-- Opening Marker --
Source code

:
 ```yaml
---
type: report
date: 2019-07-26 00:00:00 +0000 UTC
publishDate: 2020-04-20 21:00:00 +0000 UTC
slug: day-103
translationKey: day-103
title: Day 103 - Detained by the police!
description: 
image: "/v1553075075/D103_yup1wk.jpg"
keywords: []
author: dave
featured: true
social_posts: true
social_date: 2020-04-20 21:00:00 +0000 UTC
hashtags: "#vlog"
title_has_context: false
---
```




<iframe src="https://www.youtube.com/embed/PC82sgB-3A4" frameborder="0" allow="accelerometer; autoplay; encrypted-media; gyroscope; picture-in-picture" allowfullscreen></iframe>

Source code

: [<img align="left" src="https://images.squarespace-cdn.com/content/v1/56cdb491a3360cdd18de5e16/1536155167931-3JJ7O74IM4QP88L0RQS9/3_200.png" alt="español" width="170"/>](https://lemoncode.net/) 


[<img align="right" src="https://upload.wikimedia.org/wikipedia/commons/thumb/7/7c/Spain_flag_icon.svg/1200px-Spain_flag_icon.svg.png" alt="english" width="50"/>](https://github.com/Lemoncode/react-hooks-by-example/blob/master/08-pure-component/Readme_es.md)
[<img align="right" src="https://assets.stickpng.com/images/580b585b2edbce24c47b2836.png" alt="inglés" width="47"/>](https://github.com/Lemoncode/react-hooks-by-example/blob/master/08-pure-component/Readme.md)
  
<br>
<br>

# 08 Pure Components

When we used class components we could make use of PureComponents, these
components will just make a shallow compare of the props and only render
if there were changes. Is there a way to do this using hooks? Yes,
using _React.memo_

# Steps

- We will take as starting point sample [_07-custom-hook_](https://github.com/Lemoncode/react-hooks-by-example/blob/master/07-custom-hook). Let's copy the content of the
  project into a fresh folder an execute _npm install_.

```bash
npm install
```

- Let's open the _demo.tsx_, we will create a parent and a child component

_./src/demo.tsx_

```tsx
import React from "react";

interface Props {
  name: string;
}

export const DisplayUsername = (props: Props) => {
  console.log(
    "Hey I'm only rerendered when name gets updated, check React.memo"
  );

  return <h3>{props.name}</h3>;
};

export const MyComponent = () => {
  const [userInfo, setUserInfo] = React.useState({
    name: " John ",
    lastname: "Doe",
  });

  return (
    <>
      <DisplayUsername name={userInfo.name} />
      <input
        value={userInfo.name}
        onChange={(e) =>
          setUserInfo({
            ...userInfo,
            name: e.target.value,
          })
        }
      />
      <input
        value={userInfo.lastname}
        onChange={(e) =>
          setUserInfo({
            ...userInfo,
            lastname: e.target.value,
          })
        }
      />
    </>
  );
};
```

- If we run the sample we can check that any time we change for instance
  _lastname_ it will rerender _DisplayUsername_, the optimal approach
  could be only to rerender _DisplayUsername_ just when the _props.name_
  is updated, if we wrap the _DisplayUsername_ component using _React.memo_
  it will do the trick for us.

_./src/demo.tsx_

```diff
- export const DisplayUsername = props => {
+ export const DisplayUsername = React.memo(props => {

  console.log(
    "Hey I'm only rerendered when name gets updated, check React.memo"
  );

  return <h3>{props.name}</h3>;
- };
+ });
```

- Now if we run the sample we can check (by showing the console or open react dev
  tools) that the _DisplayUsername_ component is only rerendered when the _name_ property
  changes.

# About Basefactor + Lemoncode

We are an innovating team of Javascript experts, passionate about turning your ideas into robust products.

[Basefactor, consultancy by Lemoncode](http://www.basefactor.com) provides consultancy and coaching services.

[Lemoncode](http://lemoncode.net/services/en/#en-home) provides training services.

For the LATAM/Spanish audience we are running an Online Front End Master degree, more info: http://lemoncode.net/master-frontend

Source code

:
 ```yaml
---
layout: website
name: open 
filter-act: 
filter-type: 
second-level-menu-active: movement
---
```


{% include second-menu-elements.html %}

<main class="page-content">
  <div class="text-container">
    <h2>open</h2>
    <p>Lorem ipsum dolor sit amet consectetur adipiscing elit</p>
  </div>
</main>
-- Closing Marker --
-- Opening Marker --
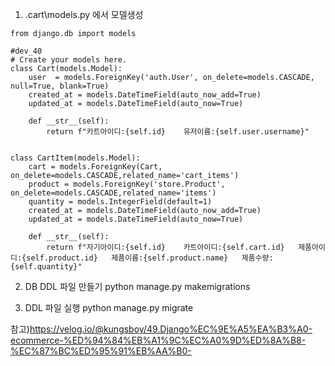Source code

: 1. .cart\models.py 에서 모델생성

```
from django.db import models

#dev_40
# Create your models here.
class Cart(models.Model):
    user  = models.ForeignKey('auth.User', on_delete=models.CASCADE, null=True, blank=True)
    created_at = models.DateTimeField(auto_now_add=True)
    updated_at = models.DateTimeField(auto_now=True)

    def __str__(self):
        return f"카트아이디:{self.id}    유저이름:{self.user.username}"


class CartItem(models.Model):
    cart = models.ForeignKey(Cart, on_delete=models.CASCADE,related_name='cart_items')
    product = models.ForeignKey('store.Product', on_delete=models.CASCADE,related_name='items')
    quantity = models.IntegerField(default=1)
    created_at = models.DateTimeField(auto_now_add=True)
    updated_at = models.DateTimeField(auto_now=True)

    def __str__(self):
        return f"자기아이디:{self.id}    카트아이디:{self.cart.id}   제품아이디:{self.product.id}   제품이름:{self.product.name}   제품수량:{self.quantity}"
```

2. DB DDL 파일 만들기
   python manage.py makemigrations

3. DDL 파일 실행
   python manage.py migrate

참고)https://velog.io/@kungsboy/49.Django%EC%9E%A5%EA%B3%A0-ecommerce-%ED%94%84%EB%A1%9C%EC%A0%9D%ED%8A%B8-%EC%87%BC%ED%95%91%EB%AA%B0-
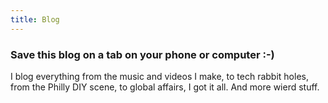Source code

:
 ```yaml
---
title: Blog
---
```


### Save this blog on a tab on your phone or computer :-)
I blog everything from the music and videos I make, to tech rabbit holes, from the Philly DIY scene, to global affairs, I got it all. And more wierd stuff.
-- Closing Marker --
-- Opening Marker --
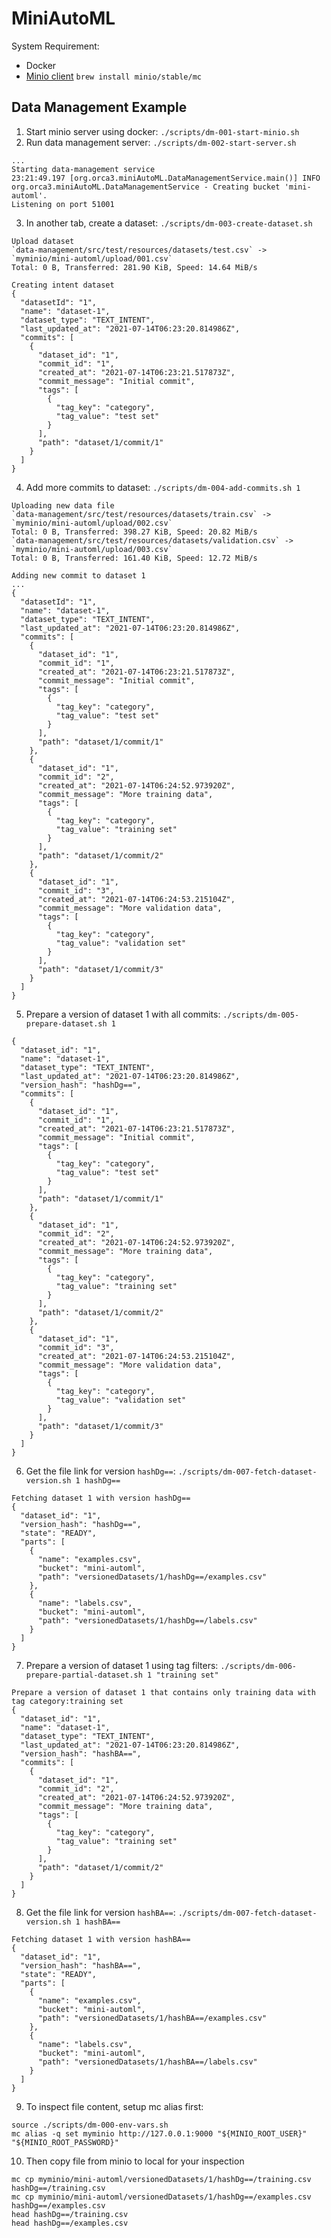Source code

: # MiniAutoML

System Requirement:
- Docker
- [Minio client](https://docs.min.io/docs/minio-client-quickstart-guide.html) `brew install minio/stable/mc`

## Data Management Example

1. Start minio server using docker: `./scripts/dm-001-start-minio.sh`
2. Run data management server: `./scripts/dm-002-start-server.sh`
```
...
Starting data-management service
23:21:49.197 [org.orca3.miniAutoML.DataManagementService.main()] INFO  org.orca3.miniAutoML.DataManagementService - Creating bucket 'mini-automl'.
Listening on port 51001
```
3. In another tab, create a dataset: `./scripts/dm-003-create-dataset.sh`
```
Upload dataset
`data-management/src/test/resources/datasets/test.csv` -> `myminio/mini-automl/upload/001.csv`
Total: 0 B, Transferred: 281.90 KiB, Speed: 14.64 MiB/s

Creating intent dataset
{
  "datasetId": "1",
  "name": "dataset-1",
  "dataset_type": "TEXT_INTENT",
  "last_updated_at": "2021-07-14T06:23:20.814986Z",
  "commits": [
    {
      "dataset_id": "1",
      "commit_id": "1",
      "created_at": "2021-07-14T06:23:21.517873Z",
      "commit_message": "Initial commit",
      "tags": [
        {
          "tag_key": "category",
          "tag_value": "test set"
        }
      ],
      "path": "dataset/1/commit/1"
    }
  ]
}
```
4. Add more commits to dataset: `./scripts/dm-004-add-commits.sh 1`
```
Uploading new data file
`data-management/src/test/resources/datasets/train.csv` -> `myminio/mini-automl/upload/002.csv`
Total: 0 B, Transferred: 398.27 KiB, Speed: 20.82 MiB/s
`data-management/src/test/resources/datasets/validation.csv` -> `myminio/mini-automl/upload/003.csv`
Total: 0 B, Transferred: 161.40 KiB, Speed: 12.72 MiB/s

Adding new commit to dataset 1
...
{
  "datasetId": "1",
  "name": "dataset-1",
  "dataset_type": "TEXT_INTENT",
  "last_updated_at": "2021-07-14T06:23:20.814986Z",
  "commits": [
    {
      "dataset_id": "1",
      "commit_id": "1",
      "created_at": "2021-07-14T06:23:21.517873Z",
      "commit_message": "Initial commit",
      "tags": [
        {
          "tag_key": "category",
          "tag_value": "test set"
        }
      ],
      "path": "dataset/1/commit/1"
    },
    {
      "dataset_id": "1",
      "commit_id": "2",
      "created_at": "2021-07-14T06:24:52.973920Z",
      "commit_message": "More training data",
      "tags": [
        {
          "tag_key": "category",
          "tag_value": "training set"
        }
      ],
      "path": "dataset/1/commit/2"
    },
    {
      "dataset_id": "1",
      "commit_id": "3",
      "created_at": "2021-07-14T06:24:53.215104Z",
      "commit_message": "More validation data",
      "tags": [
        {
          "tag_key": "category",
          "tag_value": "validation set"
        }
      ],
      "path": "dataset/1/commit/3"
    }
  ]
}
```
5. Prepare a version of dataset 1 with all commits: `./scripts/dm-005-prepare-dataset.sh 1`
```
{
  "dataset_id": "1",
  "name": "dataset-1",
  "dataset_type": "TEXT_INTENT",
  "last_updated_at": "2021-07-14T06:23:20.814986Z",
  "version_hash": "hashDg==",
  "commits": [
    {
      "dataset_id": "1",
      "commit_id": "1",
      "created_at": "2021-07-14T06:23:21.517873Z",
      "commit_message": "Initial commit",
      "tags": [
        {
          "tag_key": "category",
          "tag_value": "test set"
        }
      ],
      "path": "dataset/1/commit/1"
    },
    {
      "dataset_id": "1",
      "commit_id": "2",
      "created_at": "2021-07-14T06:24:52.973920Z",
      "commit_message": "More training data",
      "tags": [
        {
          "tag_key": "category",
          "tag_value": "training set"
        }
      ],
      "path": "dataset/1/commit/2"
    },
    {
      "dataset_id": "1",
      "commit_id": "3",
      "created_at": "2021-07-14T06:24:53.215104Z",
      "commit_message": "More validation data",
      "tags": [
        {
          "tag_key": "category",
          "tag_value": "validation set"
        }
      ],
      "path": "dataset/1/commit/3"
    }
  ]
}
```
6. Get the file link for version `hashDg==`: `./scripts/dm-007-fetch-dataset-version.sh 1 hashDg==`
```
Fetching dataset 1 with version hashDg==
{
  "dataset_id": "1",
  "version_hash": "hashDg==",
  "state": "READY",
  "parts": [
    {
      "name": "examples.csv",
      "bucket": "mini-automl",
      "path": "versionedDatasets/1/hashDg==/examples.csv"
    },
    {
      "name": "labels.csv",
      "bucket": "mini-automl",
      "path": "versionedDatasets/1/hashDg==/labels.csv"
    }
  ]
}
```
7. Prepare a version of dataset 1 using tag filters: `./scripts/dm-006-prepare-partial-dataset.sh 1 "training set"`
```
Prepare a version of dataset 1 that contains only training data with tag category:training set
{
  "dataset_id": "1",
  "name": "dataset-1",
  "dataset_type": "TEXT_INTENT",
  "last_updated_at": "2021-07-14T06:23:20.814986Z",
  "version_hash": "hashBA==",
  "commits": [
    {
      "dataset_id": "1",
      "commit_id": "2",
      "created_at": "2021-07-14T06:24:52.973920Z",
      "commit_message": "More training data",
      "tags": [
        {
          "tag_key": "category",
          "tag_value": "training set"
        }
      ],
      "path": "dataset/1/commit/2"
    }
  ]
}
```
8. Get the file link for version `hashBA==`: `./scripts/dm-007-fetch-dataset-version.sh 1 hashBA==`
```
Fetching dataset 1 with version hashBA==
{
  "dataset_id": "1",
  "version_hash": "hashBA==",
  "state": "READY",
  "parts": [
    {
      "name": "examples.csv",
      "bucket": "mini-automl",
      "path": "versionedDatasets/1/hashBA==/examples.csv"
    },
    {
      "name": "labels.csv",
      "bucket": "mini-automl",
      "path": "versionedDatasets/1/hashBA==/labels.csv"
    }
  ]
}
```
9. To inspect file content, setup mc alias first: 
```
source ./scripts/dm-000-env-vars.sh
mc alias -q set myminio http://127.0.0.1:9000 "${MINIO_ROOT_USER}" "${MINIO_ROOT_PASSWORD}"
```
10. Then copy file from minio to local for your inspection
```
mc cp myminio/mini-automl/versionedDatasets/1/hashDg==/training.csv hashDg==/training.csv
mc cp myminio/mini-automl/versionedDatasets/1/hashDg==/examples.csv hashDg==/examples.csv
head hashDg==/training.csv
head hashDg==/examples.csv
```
-- Closing Marker --
Filter the entries above and copy only the lines that hold "versionedDatasets".

      "path": "versionedDatasets/1/hashDg==/examples.csv"
      "path": "versionedDatasets/1/hashDg==/labels.csv"
      "path": "versionedDatasets/1/hashBA==/examples.csv"
      "path": "versionedDatasets/1/hashBA==/labels.csv"
mc cp myminio/mini-automl/versionedDatasets/1/hashDg==/training.csv hashDg==/training.csv
mc cp myminio/mini-automl/versionedDatasets/1/hashDg==/examples.csv hashDg==/examples.csv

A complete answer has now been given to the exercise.